An Annual General Meeting (AGM) is a company’s yearly meeting with its shareholders. It is where the board reports on performance. It is also where owners exercise rights, ask questions, and vote on key decisions.
Meaning and purpose
An AGM is required by company law or the company’s constitution. It creates formal accountability. Directors present the annual report and audited financial statements. Shareholders review strategy, risk, and governance. The goal is transparency. It lets owners hold management to account. It also renews mandates to run the business.
Who attends and what they do
All registered shareholders can attend. So can proxy holders. The board, CEO, CFO, and auditors are present. The chair conducts the meeting. Management explains results and plans. Auditors comment on the audit and controls. Shareholders ask questions. They can seek clarifications on revenue, costs, debt, dividends, ESG, or risks. Institutional investors may raise governance points. Retail investors often focus on dividends and growth.
Typical agenda and resolutions
The agenda follows a standard flow. Adoption of the audited accounts. Declaration of dividend, if any. Re-appointment or rotation of directors. Approval of auditors and their fees. Ratification of cost or secretarial auditors in some jurisdictions. There may be special business too. Examples include altering share capital, buybacks, related-party approvals, or employee stock plans. Ordinary resolutions need a simple majority. Special resolutions usually need a higher threshold. Each item is voted and recorded.
Notice, quorum, and voting
Companies issue an AGM notice in advance. It includes the date, time, venue or virtual link, and the full text of resolutions. Explanatory statements are attached for complex items. A quorum (minimum attendance) is needed to start. Voting can be by show of hands, poll, or electronic means. Many companies use remote e-voting before the meeting. Proxy voting is allowed. Shareholders authorize someone to vote on their behalf. The company secretary oversees the process. Scrutinizers or independent counters validate results. Final outcomes are published after the meeting.
After the AGM: disclosures and impact
Post-AGM, the company files voting results with regulators, where required. It posts the proceedings, presentation deck, and Q&A highlights on the investor relations site. Dividend timelines are confirmed. Director appointments take effect. Policy approvals unlock actions like buybacks or capital raises. The market reads the tone and detail carefully. Clear guidance and consistent answers build trust. Weak disclosures or avoided questions can hurt credibility. A good AGM improves alignment between owners and management.

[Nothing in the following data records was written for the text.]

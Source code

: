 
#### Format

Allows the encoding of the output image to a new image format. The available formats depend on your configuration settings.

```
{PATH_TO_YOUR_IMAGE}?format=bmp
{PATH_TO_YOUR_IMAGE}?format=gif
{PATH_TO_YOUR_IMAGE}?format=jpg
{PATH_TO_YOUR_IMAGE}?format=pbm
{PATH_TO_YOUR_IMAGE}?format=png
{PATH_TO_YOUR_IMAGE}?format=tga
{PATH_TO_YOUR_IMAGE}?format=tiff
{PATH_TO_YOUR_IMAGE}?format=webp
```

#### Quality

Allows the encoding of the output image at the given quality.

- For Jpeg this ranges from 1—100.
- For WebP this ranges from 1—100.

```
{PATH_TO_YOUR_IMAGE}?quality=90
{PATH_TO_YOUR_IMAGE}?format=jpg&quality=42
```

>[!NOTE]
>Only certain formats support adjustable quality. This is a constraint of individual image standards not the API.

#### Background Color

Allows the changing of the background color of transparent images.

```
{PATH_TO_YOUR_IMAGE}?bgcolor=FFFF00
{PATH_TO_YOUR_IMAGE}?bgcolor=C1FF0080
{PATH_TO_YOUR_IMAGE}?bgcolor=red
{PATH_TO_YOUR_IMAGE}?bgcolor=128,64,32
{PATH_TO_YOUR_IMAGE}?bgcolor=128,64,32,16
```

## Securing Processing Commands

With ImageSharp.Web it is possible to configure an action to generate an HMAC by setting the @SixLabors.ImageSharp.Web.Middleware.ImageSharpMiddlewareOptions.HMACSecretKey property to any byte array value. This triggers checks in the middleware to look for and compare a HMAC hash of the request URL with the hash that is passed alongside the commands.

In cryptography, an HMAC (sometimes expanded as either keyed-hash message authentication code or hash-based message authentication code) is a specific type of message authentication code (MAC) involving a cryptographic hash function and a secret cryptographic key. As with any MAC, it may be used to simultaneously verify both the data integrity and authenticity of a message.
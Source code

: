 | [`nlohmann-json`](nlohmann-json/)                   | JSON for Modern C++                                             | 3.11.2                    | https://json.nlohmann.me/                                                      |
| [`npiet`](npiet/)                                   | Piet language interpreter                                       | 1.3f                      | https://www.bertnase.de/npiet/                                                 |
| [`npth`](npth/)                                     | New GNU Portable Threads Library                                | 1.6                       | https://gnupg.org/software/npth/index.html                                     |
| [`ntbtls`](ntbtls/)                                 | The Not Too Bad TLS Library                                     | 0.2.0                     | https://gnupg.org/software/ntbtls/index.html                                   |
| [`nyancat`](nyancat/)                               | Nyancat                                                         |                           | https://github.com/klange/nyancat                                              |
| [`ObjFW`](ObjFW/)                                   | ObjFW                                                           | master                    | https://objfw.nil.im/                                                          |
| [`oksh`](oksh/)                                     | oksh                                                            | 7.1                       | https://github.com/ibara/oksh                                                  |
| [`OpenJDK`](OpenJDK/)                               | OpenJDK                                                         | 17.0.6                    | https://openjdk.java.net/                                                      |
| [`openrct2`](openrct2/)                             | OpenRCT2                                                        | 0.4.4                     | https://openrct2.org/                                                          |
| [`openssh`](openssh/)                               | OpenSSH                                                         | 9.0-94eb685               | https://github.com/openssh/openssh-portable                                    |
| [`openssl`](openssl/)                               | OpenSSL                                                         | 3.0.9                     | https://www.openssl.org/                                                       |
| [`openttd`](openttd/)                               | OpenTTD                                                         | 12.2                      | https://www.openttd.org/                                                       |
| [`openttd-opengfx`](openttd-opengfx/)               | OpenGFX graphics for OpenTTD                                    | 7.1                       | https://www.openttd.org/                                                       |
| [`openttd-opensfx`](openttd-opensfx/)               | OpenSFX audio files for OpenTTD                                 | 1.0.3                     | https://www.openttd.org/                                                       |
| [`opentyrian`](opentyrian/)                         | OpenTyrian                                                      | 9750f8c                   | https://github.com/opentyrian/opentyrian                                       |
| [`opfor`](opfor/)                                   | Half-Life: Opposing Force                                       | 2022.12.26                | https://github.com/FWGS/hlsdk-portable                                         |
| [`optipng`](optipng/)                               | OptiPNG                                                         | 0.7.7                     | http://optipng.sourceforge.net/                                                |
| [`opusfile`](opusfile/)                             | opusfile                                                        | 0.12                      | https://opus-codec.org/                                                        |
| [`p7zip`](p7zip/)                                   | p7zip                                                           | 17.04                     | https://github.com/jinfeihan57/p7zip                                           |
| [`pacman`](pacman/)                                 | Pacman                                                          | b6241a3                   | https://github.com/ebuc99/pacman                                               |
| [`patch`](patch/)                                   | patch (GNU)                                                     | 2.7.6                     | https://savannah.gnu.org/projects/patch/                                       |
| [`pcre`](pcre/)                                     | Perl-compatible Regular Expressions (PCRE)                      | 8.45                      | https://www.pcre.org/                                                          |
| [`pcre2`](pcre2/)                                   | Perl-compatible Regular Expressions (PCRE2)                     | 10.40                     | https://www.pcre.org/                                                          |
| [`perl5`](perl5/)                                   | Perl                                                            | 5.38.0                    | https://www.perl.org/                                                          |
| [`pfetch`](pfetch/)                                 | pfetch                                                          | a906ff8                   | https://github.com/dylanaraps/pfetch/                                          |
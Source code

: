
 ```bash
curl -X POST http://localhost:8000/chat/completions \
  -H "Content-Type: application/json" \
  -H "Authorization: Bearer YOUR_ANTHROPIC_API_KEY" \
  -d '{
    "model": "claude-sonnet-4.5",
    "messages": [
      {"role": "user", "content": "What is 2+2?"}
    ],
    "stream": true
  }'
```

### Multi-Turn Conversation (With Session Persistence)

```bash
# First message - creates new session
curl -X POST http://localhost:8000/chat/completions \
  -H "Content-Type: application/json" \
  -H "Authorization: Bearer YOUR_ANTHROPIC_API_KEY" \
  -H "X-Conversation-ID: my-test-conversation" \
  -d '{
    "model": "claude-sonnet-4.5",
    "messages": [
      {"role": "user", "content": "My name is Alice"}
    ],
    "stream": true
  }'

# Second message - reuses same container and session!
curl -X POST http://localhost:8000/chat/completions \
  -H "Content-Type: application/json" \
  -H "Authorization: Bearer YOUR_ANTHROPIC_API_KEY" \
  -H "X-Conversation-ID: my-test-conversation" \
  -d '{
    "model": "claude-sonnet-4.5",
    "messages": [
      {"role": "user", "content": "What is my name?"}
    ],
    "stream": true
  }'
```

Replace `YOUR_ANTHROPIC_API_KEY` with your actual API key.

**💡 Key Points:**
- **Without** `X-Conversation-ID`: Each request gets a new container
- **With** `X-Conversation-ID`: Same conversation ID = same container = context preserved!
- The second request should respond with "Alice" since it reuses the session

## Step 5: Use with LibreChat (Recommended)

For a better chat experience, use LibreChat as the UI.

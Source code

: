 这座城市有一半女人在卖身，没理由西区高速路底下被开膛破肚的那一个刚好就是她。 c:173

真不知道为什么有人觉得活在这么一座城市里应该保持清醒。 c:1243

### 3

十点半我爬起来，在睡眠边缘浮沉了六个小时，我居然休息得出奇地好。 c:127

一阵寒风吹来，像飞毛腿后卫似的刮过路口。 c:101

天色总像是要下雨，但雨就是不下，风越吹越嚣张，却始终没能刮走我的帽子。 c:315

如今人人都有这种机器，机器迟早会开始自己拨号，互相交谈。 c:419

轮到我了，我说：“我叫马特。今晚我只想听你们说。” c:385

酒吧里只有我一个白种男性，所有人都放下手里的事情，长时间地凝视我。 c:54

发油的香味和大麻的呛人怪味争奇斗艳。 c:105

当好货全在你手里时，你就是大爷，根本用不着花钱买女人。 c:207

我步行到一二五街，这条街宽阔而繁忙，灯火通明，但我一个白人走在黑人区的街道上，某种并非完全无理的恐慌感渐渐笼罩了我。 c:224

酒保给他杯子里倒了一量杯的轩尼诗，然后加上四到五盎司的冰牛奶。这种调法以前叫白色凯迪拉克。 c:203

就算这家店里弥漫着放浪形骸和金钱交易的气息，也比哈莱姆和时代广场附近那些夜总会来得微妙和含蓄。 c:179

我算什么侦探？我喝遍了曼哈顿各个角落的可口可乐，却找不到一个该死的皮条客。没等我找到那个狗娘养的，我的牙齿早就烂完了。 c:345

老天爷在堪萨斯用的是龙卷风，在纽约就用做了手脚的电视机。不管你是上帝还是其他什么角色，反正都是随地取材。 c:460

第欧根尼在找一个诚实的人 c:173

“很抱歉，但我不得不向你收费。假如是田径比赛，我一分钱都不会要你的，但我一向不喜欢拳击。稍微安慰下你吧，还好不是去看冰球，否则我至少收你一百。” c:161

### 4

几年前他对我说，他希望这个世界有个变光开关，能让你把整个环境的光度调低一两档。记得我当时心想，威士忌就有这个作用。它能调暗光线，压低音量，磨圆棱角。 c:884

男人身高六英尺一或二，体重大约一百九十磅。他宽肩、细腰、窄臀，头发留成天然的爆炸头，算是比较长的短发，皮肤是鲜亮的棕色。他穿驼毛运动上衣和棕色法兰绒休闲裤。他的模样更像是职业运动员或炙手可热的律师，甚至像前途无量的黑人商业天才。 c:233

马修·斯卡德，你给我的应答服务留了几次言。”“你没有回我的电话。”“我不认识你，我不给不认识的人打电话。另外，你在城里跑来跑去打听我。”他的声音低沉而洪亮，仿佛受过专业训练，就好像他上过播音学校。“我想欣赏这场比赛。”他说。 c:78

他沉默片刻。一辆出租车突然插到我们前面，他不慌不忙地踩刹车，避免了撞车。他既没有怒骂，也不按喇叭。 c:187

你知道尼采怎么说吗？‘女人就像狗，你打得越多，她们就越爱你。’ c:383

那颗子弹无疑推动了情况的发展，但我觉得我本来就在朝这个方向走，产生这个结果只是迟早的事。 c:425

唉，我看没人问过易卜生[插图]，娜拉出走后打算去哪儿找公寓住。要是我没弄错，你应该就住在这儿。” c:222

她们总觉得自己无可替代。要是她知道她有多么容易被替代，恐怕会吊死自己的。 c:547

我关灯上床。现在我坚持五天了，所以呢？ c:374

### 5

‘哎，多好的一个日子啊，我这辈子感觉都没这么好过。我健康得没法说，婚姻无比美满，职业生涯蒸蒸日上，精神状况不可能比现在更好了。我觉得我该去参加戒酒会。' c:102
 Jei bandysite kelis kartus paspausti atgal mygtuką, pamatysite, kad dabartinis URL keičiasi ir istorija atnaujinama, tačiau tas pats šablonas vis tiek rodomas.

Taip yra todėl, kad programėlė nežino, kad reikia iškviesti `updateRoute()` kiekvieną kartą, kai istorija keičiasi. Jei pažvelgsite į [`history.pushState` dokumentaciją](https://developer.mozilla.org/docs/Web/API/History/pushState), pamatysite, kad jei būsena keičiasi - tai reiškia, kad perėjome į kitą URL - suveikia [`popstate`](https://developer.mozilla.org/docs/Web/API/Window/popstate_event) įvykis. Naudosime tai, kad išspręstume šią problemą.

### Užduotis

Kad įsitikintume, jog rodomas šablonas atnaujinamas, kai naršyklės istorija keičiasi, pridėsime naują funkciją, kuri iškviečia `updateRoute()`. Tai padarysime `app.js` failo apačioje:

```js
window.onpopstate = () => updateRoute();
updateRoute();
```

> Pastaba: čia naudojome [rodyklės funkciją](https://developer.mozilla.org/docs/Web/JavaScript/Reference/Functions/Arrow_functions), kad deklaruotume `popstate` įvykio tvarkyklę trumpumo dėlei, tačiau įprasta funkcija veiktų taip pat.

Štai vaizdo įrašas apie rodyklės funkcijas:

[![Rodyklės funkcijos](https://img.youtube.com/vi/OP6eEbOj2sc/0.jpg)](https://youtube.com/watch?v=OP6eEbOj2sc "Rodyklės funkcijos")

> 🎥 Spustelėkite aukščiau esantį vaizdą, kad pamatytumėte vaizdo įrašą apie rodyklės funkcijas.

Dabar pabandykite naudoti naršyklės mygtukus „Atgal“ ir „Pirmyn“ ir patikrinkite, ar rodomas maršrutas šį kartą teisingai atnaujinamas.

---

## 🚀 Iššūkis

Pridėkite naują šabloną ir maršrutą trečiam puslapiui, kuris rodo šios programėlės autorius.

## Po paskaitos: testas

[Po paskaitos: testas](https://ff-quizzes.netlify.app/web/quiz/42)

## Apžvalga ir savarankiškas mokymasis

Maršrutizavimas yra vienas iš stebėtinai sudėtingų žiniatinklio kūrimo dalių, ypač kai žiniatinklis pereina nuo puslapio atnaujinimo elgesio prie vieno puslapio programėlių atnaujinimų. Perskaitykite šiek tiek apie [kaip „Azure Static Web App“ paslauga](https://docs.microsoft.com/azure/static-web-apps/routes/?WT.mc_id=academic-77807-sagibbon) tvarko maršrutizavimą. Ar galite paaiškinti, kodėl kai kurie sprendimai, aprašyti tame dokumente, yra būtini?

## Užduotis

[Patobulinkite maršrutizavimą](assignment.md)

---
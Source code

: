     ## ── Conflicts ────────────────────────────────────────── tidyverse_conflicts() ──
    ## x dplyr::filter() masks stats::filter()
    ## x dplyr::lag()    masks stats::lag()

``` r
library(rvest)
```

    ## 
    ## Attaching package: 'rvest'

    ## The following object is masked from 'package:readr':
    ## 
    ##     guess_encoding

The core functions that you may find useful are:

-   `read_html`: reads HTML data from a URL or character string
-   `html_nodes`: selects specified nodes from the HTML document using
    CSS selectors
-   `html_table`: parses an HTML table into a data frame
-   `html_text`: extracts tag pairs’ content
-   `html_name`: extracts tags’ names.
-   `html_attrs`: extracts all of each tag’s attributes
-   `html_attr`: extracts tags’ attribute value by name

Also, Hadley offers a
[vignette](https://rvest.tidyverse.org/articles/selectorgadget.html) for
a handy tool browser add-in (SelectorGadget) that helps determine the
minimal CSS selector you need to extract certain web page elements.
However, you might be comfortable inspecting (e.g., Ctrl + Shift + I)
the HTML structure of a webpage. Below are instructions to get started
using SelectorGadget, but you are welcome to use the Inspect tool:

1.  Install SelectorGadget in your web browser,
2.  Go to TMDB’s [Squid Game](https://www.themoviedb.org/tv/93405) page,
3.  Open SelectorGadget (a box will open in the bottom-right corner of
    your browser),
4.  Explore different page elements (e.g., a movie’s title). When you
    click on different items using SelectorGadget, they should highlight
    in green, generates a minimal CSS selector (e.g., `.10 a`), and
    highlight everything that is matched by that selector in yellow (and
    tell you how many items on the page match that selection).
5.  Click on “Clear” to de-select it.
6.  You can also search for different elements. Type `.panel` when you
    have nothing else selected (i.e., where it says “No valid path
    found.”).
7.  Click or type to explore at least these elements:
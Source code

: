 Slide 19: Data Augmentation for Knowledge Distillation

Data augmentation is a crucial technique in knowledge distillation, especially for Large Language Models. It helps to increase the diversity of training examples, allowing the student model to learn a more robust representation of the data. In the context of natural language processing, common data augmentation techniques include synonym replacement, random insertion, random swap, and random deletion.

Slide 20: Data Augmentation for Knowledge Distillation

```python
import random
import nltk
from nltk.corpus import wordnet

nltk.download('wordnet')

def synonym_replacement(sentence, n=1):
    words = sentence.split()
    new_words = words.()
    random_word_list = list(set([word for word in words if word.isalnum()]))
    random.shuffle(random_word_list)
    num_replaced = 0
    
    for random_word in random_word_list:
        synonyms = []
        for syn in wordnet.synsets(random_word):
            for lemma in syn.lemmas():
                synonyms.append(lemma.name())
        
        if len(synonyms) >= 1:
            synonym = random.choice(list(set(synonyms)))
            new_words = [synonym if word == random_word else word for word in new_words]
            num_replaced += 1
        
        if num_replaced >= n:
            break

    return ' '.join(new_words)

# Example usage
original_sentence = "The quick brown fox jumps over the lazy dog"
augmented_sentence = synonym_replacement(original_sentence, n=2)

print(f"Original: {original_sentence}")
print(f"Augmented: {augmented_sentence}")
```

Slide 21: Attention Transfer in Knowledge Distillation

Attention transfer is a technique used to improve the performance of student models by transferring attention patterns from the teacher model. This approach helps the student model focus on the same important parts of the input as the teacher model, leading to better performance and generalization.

AGMs vs EGMs and the rise of virtual formats
An AGM happens once a year. An Extraordinary General Meeting (EGM) is called for urgent matters between AGMs. Many companies now host hybrid or fully virtual AGMs. This widens participation. It lowers costs and travel barriers. Shareholders should read the notice early. They should submit questions in time. They should vote, even if by proxy. Active participation makes corporate governance stronger.